Getting started with the STM32F4 and FreeRTOS
In this post, I’ll simply share a few observations on setting up a FreeRTOS
project for the STM32F4 Discovery board. This guide is based on the
francisbergin/stm32f4discovery repository
which is fully configured and ready to use. The specific commands mentioned in
this post are noted in the README or the CMakeLists files of the project.
Hardware
The STM32F4 Discovery board has the following core components:
- STM32F407VGT6 Microcontroller
- 32-bit ARM Corex-M4 with FPU Core
- ARMv7E-M Architecture
- Thumb-1, Thumb-2, DSP, FPU (Single Precision) instruction sets
- Single Precision FPU: fpv4-sp-d16
- 16 MHz High Speed Internal (HSI) RC Oscillator
- 32-bit ARM Corex-M4 with FPU Core
- ST-LINK/V2 used for programming and debugging
- 8 MHz High Speed External (HSE) Oscillator
Clock configuration
On start up, the 16 MHz internal oscillator is selected as CPU clock. Through
software, we can select to use an external oscillator as clock source. This
clock source is fed to a phase lock loop (PLL) which can increase the frequency
up to 168 MHz. The clock is set up using the SystemCoreClockUpdate function
from the system_stm32f4xx.c file. By default, for this MCU, the clock speed is
configured using the HSE and PLL to output 168 MHz.
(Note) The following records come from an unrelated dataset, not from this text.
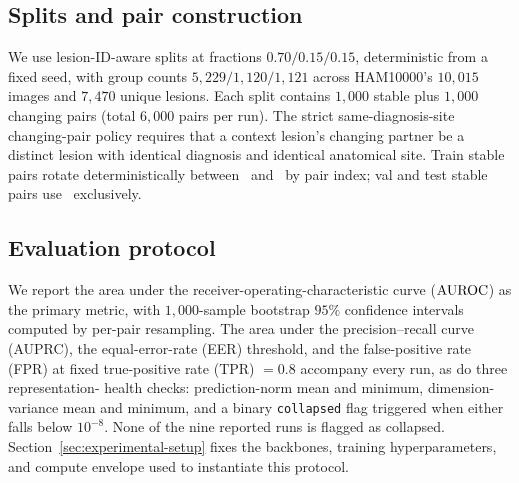 \subsection{Splits and pair construction}
\label{sec:method:splits}

We use lesion-ID-aware splits at fractions $0.70 / 0.15 / 0.15$, deterministic
from a fixed seed, with group counts $5{,}229 / 1{,}120 / 1{,}121$ across
HAM10000's $10{,}015$ images and $7{,}470$ unique lesions. Each split
contains $1{,}000$ stable plus $1{,}000$ changing pairs (total $6{,}000$
pairs per run). The strict same-diagnosis-site changing-pair policy requires
that a context lesion's changing partner be a distinct lesion with identical
diagnosis and identical anatomical site. Train stable pairs rotate
deterministically between \strongfam\ and \strongholdone\ by pair index; val
and test stable pairs use \strongholdtwo\ exclusively.

\subsection{Evaluation protocol}
\label{sec:method:eval}

We report the area under the receiver-operating-characteristic curve
($\auroc$) as the primary metric, with $1{,}000$-sample bootstrap
$95\%$ confidence intervals computed by per-pair resampling. The area
under the precision--recall curve (AUPRC), the equal-error-rate (EER)
threshold, and the false-positive rate (FPR) at fixed true-positive
rate (TPR) $= 0.8$ accompany every run, as do three representation-
health checks: prediction-norm mean and minimum, dimension-variance
mean and minimum, and a binary \texttt{collapsed} flag triggered when
either falls below $10^{-8}$. None of the nine reported runs is
flagged as collapsed. Section~\ref{sec:experimental-setup} fixes the
backbones, training hyperparameters, and compute envelope used to
instantiate this protocol.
However, the default HSE
value is 25 MHz and so we need to modify it to 8 MHz. The PLL_M is also
modified from 25 to 8. The calculation for the SYSCLK value is as follows:
SYSCLK = ((HSE_VALUE / PLL_M) * PLL_N) / PLL_P
SYSCLK = ((8000000 / 8) * 336) / 2
SYSCLK = 168000000 = 168 MHz
One of the reasons that an external oscillator is available and used is that
having the high speed signal outside of the MCU reduces the noise inside it.
Once the signal is in, it can be scaled up easily with a simple PLL circuit.
Also, this setup for setting the clock speed is simple enough that it can be
called to configure a lower clock speed whenever needed to reduce energy
consumption. Once set up, the SystemCoreClock variable can be used throughout
the code to know what the clock speed is. It is important to remember that if
the value of HSE_VALUE does not reflect the real on board hardware, the value
of SystemCoreClock will not be the correct MCU frequency.
Startup sequence
The startup sequence of the MCU depends on the configuration of the boot pins.
On the Discovery board, BOOT0 is set to low. According to the boot modes table
in the reference manual, whenever BOOT0 is set to low, the main flash memory is
selected as the memory location to boot from. This memory location is
0x8000000. It is possible to find this both in the memory organization in the
reference manual and the linker script included in the reference project.
Another observation is that the linker script places the Interrupt Vector Table
at the beginning of the flash address space. This vector table is located in the
assembly startup code file:
g_pfnVectors:
.word _estack
.word Reset_Handler
.word NMI_Handler
...
It is possible to see this table is in accordance to the vector table found in
the reference manual. So the routine which is called on reset is Reset_Handler
which is also found in the assembly startup code. This method, initializes
memory, calls SystemInit, __libc_init_array and finally main.
Firmware size
In order to reduce the firmware size for the MCU, it is necessary to pass the
-fdata-sections -ffunction-sections options to the compiler as well as the
--gc-sections to the linker. These flags will strip out the unused data and
functions from the output binary. It is possible to see the size difference with
the size command.
# Here is the output size with the unused code removed:
$ arm-none-eabi-size main.elf
text data bss dec hex filename
11524 1104 78800 91428 16524 main.elf
# Here it is without unused code stripped:
$ arm-none-eabi-size main.elf
text data bss dec hex filename
92584 1152 78804 172540 2a1fc main.elf
# That is an 88% or 81 KB size decrease with the flags.
FreeRTOS time slicing
In the reference project, two tasks with the same priority are started and it is
the responsibility of the real time kernel to run them both concurrently. It
does so by switching back and forth between each task at a rate of
configTICK_RATE_HZ which is defined in FreeRTOSConfig.h. The default value
is 1000 Hz which does not seem high since our MCU is running at 168 MHz.
However, it is important to know that this context switching between tasks is
not free. Also, by using delay functions such as vTaskDelay, a task can hand
over its time to another task depending on the context. By using different
priority levels in different tasks, it is possible to put more importance on
certain tasks according to the application needs.
Chip programming and debugging
The texane/stlink project offers convenient
tools to program and debug the MCU. For programming, it is necessary to create a
binary file from the output elf file using arm-none-eabi-objcopy. This
process strips out the “starting” address of 0x8000000 but it is specified in
the st-flash command parameters so that the resulting binary is placed at the
correct address. To debug, the st-util command is used. It starts a gdb
server which can be connected to using arm-none-eabi-gdb and the created elf
file. This elf file contains the necessary symbols to ease the debugging
process. Standard gdb commands can then be used to step through code and
observe CPU registers.
Future investigations
In future posts, I would like to investigate further the following aspects:
- CPU DSP instructions
- FreeRTOS memory management
- FreeRTOS task communication and synchronization
- Various on-board devices
- Firmware programming in Rust
- Firmware programming in Golang